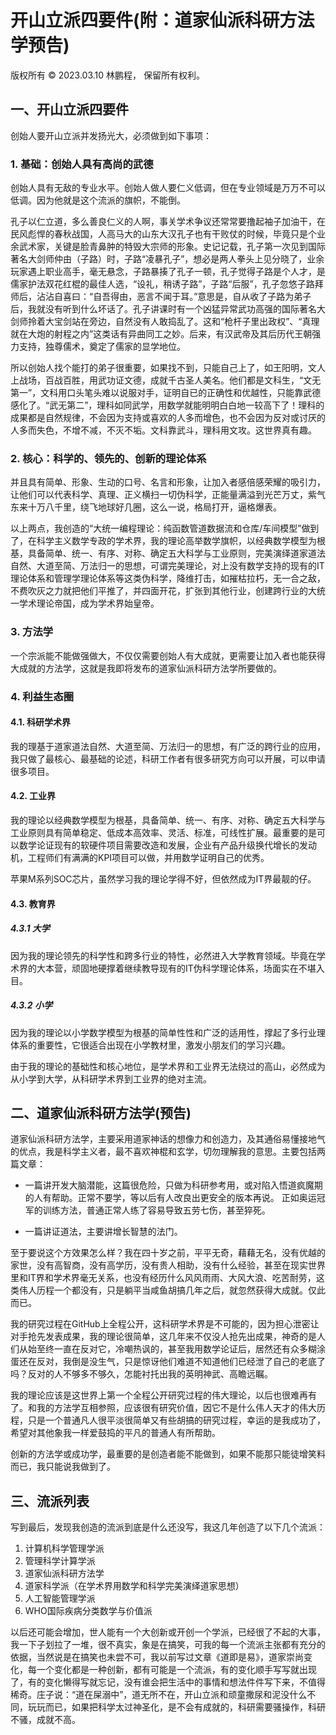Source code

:# 开山立派四要件(附：道家仙派科研方法学预告)

版权所有 © 2023.03.10 林鹏程， 保留所有权利。

## 一、开山立派四要件

创始人要开山立派并发扬光大，必须做到如下事项：

### 1. 基础：创始人具有高尚的武德

创始人具有无敌的专业水平。创始人做人要仁义低调，但在专业领域是万万不可以低调。因为他就是这个流派的旗帜，不能倒。

孔子以仁立道，多么善良仁义的人啊，事关学术争议还常常要撸起袖子加油干，在民风彪悍的春秋战国，人高马大的山东大汉孔子也有干败仗的时候，毕竟只是个业余武术家，关键是脸青鼻肿的特毁大宗师的形象。史记记载，孔子第一次见到国际著名大剑师仲由（子路）时，子路“凌暴孔子”，想必是两人拳头上见分晓了，业余玩家遇上职业高手，毫无悬念，子路暴揍了孔子一顿，孔子觉得子路是个人才，是儒家护法双花红棍的最佳人选，“设礼，稍诱子路”，子路“后服”，孔子忽悠子路拜师后，沾沾自喜曰：“自吾得由，恶言不闻于耳。”意思是，自从收了子路为弟子后，我就没有听到什么坏话了。孔子讲课时有一个凶猛异常武功高强的国际著名大剑师拎着大宝剑站在旁边，自然没有人敢捣乱了。这和“枪杆子里出政权”、“真理就在大炮的射程之内”这类话有异曲同工之妙。后来，有汉武帝及其后历代王朝强力支持，独尊儒术，奠定了儒家的显学地位。

所以创始人找个能打的弟子很重要，如果找不到，只能自己上了，如王阳明，文人上战场，百战百胜，用武功证文德，成就千古圣人美名。他们都是文科生，“文无第一”，文科用口头笔头难以说服对手，证明自已的正确性和优越性，只能靠武德感化了。“武无第二”，理科如同武学，用数学就能明明白白地一较高下了！理科的成果都是自然规律，不会因为支持或喜欢的人多而增色，也不会因为反对或讨厌的人多而失色，不增不减，不灭不垢。文科靠武斗，理科用文攻。这世界真有趣。

### 2. 核心：科学的、领先的、创新的理论体系

并且具有简单、形象、生动的口号、名言和形象，让加入者感倍感荣耀的吸引力，让他们可以代表科学、真理、正义横扫一切伪科学，正能量满溢到光芒万丈，紫气东来十万八千里，绕飞地球好几圈，这么一说，格局打开，逼格爆表。

以上两点，我创造的“大统一编程理论：纯函数管道数据流和仓库/车间模型”做到了，在科学主义数学专政的学术界，我的理论高举数学旗帜，以经典数学模型为根基，具备简单、统一、有序、对称、确定五大科学与工业原则，完美演绎道家道法自然、大道至简、万法归一的思想，可谓完美理论，对上没有数学支持的现有的IT理论体系和管理学理论体系等这类伪科学，降维打击，如摧枯拉朽，无一合之敌，不费吹灰之力就把他们平推了，并四面开花，扩张到其他行业，创建跨行业的大统一学术理论帝国，成为学术界始皇帝。

### 3. 方法学

一个宗派能不能做强做大，不仅仅需要创始人有大成就，更需要让加入者也能获得大成就的方法学，这就是我即将发布的道家仙派科研方法学所要做的。

### 4. 利益生态圈

#### 4.1. 科研学术界

我的理基于道家道法自然、大道至简、万法归一的思想，有广泛的跨行业的应用，我只做了最核心、最基础的论述，科研工作者有很多研究方向可以开展，可以申请很多项目。

#### 4.2. 工业界

我的理论以经典数学模型为根基，具备简单、统一、有序、对称、确定五大科学与工业原则具有简单稳定、低成本高效率、灵活、标准，可线性扩展。最重要的是可以数学论证现有的软硬件项目需要改造和发展，企业有产品升级换代增长的发动机，工程师们有满满的KPI项目可以做，并用数学证明自己的优秀。

苹果M系列SOC芯片，虽然学习我的理论学得不好，但依然成为IT界最靓的仔。

#### 4.3. 教育界

##### 4.3.1 大学

因为我的理论领先的科学性和跨多行业的特性，必然进入大学教育领域。毕竟在学术界的大本营，顽固地硬撑着继续教导现有的IT伪科学理论体系，场面实在不堪入目。

##### 4.3.2 小学

因为我的理论以小学数学模型为根基的简单性性和广泛的适用性，撑起了多行业理体系的重要性，它很适合出现在小学教材里，激发小朋友们的学习兴趣。

由于我的理论的基础性和核心地位，是学术界和工业界无法绕过的高山，必然成为从小学到大学，从科研学术界到工业界的绝对主流。

## 二、道家仙派科研方法学(预告)

道家仙派科研方法学，主要采用道家神话的想像力和创造力，及其通俗易懂接地气的优点，我是科学主义者，最不喜欢神棍和玄学，切勿理解我的意思。主要包括两篇文章：

- 一篇讲开发大脑潜能，这篇很危险，只做为科研参考用，或对陷入悟道疯魔期的人有帮助。正常不要学，等以后有人改良出更安全的版本再说。
正如奥运冠军的训练方法，普通正常人练了容易导致五劳七伤，甚至猝死。

- 一篇讲证道法，主要讲增长智慧的法门。

至于要说这个方效果怎么样？我在四十岁之前，平平无奇，藉藉无名，没有优越的家世，没有高智商，没有高学历，没有贵人相助，没有什么经验，甚至在现实世界里和IT界和学术界毫无关系，也没有经历什么风风雨雨、大风大浪、吃苦耐劳，这类伟人历程一个都没有，只是躺平当咸鱼胡搞几年之后，就忽然获得大成就。仅此而已。

我的研究过程在GitHub上全程公开，这科研学术界是不可能的，因为担心泄密让对手抢先发表成果，我的理论很简单，这几年来不仅没人抢先出成果，神奇的是人们从始至终一直在反对它，冷嘲热讽的，甚至我用数学论证后，居然还有众多糊涂蛋还在反对，我倒是没生气，只是惊讶他们难道不知道他们已经泄了自己的老底了吗？反对的人不够多不够久，怎能衬托出我的英明神武、高瞻远瞩。

我的理论应该是这世界上第一个全程公开研究过程的伟大理论，以后也很难再有了。和我的方法学互相参照，应该很有研究价值，因它不是什么伟人天才的伟大历程，只是一个普通凡人很平淡很简单又有些胡搞的研究过程，幸运的是我成功了，希望对其他象我一样爱鼓捣的平凡的普通人有所帮助。

创新的方法学或成功学，最重要的是创造者能不能做到，如果不能那只能徒增笑料而已，我只能说我做到了。

## 三、流派列表

写到最后，发现我创造的流派到底是什么还没写，我这几年创造了以下几个流派：

1. 计算机科学管理学派
2. 管理科学计算学派
3. 道家仙派科研方法学
4. 道家科学派（在学术界用数学和科学完美演绎道家思想）
5. 人工智能管理学派
6. WHO国际疾病分类数学与价值派 

以后还可能会增加，世人能有一个大创新或开创一个学派，已经很了不起的大事，我一下子划拉了一堆，很不真实，象是在搞笑，可我的每一个流派主张都有充分的依据，当然说是在搞笑也未尝不可，我以前写过文章《道即是易》，道家崇尚变化，每一个变化都是一种创新，都有可能是一个流派，有的变化顺手写写就出现了，有的变化懒得写就忘记，没有谁会把生活中的事情和想法件件写下来，不值得稀奇。庄子说：“道在屎溺中”，道无所不在，开山立派和顽童撒尿和泥没什么不同，玩玩而已，如果把科学太过神圣化，是不会有成就的，科研需要骚操作，科研不骚，成就不高。
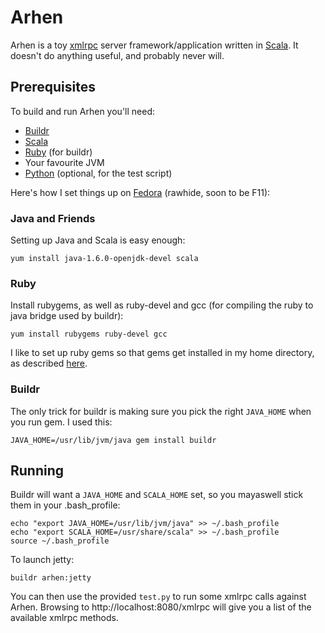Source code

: Arhen
=====

Arhen is a toy [xmlrpc](http://www.xmlrpc.com) server framework/application
written in [Scala](http://www.scala-lang.org). It doesn't do anything useful,
and probably never will.

Prerequisites
-------------

To build and run Arhen you'll need:

* [Buildr](http://apache.buildr.org)
* [Scala](http://www.scala-lang.org)
* [Ruby](http://www.ruby-lang.org) (for buildr)
* Your favourite JVM
* [Python](http://www.python.org) (optional, for the test script)

Here's how I set things up on [Fedora](http://www.fedora-project.org) (rawhide,
soon to be F11):

### Java and Friends

Setting up Java and Scala is easy enough:

    yum install java-1.6.0-openjdk-devel scala

### Ruby

Install rubygems, as well as ruby-devel and gcc (for compiling the ruby to
java bridge used by buildr):

    yum install rubygems ruby-devel gcc

I like to set up ruby gems so that gems get installed in my home directory, as
described [here](http://jbowes.wordpress.com/2008/05/13/installing-ruby-gems-in-your-home-directory/).

### Buildr

The only trick for buildr is making sure you pick the right `JAVA_HOME` when
you run gem. I used this:

    JAVA_HOME=/usr/lib/jvm/java gem install buildr

Running
-------

Buildr will want a `JAVA_HOME` and `SCALA_HOME` set, so you mayaswell stick
them in your .bash_profile:

    echo "export JAVA_HOME=/usr/lib/jvm/java" >> ~/.bash_profile
    echo "export SCALA_HOME=/usr/share/scala" >> ~/.bash_profile
    source ~/.bash_profile

To launch jetty:

    buildr arhen:jetty

You can then use the provided `test.py` to run some xmlrpc calls against Arhen.
Browsing to http://localhost:8080/xmlrpc will give you a list of the available
xmlrpc methods.
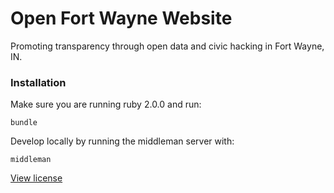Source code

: # Open Fort Wayne Website

Promoting transparency through open data and civic hacking in Fort Wayne, IN.

### Installation

Make sure you are running ruby 2.0.0 and run:

    bundle

Develop locally by running the middleman server with:

    middleman

[View license](https://raw.github.com/OpenFW/openfw-website/master/LICENSE)
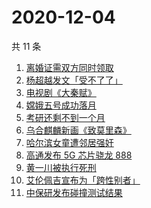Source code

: # 2020-12-04

共 11 条

<!-- BEGIN ZHIHUSEARCH -->
<!-- 最后更新时间 Fri Dec 04 2020 07:11:40 GMT+0800 (CST) -->
1. [离婚证需双方同时领取](https://www.zhihu.com/search?q=离婚冷静期)
1. [杨超越发文「受不了了」 ](https://www.zhihu.com/search?q=杨超越)
1. [电视剧《大秦赋》](https://www.zhihu.com/search?q=大秦赋)
1. [嫦娥五号成功落月](https://www.zhihu.com/search?q=嫦娥五号)
1. [考研还剩不到一个月](https://www.zhihu.com/search?q=考研)
1. [乌合麒麟新画《致莫里森》](https://www.zhihu.com/search?q=致莫里森)
1. [哈尔滨女童遭邻居强奸](https://www.zhihu.com/search?q=哈尔滨女童)
1. [高通发布 5G 芯片骁龙 888](https://www.zhihu.com/search?q=骁龙888)
1. [黄一川被执行死刑](https://www.zhihu.com/search?q=黄一川)
1. [艾伦佩吉宣布为「跨性别者」](https://www.zhihu.com/search?q=跨性别者)
1. [中保研发布碰撞测试结果](https://www.zhihu.com/search?q=中保研)
<!-- END ZHIHUSEARCH -->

====================

## EXERCISE OBJECTIVE
Please set down, exactly and with no pictures, the lines in the entries above starting at the one holding "Promoting transparency through" and ending at the one holding "1. [嫦娥五号成功落月](https://www.zh", ends included.

## TASK ANSWER
Promoting transparency through open data and civic hacking in Fort Wayne, IN.

### Installation

Make sure you are running ruby 2.0.0 and run:

    bundle

Develop locally by running the middleman server with:

    middleman

[View license](https://raw.github.com/OpenFW/openfw-website/master/LICENSE)
Source code

: # 2020-12-04

共 11 条

<!-- BEGIN ZHIHUSEARCH -->
<!-- 最后更新时间 Fri Dec 04 2020 07:11:40 GMT+0800 (CST) -->
1. [离婚证需双方同时领取](https://www.zhihu.com/search?q=离婚冷静期)
1. [杨超越发文「受不了了」 ](https://www.zhihu.com/search?q=杨超越)
1. [电视剧《大秦赋》](https://www.zhihu.com/search?q=大秦赋)
1. [嫦娥五号成功落月](https://www.zhihu.com/search?q=嫦娥五号)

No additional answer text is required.